==== Record excerpts
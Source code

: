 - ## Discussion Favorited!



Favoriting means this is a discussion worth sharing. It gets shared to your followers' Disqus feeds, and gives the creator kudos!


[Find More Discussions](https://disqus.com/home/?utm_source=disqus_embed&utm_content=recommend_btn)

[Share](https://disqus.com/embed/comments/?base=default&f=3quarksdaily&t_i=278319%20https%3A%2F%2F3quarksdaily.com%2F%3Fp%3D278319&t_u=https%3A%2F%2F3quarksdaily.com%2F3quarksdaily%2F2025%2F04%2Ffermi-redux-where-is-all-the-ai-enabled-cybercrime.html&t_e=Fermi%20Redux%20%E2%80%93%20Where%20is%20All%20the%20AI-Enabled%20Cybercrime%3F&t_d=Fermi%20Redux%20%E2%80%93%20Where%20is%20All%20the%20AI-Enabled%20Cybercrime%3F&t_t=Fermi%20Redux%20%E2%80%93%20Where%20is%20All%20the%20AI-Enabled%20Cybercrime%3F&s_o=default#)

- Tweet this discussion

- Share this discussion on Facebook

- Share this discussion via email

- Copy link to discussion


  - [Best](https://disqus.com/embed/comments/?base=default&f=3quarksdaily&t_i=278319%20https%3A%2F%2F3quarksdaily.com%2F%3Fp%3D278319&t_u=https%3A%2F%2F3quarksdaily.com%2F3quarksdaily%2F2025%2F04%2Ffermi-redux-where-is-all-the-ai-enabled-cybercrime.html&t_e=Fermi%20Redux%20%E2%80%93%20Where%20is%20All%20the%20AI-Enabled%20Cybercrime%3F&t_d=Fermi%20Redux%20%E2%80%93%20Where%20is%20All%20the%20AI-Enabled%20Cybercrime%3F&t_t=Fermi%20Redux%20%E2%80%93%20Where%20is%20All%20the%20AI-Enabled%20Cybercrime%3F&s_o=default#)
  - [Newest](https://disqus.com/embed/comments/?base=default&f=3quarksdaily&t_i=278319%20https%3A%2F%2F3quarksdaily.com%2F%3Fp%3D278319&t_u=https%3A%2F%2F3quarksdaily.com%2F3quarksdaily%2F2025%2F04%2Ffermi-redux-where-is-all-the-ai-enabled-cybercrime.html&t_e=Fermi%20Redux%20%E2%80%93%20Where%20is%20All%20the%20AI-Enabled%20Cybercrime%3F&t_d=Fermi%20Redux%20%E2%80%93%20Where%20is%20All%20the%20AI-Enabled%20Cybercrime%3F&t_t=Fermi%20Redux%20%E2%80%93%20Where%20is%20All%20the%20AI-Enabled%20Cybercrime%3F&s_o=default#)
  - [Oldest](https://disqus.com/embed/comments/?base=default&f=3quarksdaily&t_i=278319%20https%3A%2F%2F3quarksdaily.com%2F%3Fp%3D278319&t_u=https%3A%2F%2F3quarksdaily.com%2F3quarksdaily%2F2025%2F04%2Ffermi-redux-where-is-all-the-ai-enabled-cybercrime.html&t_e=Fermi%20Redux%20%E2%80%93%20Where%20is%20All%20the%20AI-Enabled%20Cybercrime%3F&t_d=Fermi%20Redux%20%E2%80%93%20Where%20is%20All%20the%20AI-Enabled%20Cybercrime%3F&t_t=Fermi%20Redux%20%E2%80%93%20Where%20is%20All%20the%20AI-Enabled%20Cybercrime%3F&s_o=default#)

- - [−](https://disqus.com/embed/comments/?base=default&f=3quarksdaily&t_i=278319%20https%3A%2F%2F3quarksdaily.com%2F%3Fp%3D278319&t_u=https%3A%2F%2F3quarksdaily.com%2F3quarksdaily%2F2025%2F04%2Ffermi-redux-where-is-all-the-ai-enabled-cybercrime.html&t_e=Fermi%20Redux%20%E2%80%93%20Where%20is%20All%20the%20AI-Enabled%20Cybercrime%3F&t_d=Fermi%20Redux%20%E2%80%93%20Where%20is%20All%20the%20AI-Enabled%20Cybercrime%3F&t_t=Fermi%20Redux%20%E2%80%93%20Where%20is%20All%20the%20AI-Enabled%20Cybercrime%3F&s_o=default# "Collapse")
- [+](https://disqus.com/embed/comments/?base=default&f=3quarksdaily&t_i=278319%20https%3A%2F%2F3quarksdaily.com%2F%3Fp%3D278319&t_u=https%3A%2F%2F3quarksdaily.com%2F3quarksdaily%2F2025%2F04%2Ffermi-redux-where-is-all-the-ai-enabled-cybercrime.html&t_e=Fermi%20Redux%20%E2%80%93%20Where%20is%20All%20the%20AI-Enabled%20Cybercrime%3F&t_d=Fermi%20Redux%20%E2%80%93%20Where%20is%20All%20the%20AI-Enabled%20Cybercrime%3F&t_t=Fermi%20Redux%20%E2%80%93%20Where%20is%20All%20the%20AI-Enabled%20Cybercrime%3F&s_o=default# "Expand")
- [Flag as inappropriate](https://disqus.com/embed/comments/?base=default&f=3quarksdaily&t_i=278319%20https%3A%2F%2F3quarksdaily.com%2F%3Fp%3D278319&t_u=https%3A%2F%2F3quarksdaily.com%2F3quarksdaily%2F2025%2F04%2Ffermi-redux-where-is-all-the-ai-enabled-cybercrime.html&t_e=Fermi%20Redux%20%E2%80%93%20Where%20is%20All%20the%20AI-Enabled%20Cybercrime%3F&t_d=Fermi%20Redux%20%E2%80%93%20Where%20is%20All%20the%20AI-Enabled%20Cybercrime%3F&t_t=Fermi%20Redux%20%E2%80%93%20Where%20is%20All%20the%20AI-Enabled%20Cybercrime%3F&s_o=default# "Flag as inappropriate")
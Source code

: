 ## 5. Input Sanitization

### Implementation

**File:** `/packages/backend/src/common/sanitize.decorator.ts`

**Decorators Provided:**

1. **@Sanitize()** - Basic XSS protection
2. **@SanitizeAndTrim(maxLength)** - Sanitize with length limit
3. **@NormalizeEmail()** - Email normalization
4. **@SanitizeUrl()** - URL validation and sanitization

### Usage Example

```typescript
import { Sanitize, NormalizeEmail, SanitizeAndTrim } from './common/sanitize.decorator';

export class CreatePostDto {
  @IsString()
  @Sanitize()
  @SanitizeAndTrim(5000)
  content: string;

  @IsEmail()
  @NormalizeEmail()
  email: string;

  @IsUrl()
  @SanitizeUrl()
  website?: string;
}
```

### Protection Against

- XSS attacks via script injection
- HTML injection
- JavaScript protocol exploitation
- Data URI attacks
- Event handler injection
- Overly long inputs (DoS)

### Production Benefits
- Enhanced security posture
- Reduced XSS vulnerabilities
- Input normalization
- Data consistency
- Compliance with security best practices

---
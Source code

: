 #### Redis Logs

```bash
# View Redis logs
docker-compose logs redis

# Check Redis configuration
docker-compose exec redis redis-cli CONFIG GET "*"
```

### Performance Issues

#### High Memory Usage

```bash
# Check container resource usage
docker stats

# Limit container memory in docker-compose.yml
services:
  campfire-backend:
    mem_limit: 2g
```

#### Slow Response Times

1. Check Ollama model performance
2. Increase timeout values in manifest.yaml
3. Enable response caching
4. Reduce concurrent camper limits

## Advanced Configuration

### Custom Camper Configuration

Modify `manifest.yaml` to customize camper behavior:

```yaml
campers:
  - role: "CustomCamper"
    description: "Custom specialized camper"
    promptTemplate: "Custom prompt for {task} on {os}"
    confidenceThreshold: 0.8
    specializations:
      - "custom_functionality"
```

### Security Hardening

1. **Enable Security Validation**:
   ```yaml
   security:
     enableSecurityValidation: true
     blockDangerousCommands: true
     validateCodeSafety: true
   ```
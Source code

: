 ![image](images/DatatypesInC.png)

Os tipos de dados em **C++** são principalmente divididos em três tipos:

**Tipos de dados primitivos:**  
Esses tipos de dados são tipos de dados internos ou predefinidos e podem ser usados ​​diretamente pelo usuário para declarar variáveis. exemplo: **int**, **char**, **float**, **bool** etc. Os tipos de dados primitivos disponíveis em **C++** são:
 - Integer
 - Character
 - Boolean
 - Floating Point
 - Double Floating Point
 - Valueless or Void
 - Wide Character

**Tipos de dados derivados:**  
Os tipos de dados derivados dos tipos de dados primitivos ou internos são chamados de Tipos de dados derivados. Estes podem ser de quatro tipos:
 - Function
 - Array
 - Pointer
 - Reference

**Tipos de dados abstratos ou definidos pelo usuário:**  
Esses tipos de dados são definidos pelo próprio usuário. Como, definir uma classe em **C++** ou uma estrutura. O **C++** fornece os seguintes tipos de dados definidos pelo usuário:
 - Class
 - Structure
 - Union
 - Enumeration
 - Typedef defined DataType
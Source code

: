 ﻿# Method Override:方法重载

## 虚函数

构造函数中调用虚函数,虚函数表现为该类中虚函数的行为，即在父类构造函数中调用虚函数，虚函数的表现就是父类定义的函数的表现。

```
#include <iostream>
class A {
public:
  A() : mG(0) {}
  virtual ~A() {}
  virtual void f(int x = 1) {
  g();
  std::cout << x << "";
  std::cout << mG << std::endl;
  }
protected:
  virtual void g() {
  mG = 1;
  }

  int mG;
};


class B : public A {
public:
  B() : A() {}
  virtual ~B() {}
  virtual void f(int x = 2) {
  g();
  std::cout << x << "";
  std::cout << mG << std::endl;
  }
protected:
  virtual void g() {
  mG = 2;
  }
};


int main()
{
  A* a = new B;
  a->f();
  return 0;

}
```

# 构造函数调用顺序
========
* _Exercise requirements_
Please go through the listing and return each line that has "container" in it.

* _Solution to the problem_
# Check container resource usage
# Limit container memory in docker-compose.yml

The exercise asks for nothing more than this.